→ Task statement
Your task is to copy the stretch of lines in the records below that begins with the line containing "### Entorno" and ends with the line containing "### Problema/Síntomas", exactly as written, with nothing added.

→ Data section
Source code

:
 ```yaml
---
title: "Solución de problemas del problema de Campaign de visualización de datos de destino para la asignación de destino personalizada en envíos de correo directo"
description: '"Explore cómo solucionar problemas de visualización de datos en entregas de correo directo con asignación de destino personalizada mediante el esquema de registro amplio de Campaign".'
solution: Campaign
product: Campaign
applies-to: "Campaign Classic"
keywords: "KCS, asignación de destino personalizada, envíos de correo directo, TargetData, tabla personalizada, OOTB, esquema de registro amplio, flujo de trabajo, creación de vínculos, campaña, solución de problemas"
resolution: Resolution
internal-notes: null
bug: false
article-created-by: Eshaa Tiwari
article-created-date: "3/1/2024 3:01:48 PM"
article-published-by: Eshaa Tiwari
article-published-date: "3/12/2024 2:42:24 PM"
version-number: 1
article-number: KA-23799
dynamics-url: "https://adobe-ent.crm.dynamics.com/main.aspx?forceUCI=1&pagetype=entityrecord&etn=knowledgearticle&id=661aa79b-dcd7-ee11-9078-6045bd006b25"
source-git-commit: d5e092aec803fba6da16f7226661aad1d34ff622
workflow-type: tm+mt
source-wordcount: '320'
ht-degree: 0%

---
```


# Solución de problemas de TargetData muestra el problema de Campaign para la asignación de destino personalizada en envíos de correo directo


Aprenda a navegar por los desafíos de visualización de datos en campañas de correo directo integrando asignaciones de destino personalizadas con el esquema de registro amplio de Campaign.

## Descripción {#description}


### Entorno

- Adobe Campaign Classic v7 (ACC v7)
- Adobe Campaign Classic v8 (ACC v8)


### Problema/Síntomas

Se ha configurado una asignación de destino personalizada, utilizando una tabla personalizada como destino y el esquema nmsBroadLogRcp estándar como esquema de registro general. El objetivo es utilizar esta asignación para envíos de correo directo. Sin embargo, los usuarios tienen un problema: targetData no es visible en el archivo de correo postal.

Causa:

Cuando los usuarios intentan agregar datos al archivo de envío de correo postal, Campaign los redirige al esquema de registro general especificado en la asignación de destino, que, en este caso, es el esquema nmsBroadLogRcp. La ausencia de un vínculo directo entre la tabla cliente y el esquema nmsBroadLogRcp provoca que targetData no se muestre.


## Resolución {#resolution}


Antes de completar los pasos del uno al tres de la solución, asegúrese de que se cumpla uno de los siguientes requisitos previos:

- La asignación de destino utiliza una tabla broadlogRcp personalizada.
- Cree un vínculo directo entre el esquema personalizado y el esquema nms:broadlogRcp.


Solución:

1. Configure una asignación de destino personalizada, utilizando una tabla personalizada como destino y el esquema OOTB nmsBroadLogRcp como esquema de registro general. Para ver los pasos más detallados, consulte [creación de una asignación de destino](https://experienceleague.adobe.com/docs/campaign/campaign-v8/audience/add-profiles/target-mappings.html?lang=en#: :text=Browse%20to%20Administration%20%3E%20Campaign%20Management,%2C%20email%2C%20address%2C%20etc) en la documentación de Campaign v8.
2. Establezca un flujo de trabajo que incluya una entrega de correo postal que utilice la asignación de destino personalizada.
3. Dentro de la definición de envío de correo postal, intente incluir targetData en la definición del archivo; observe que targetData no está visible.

→ Completed task
### Entorno

- Adobe Campaign Classic v7 (ACC v7)
- Adobe Campaign Classic v8 (ACC v8)


### Problema/Síntomas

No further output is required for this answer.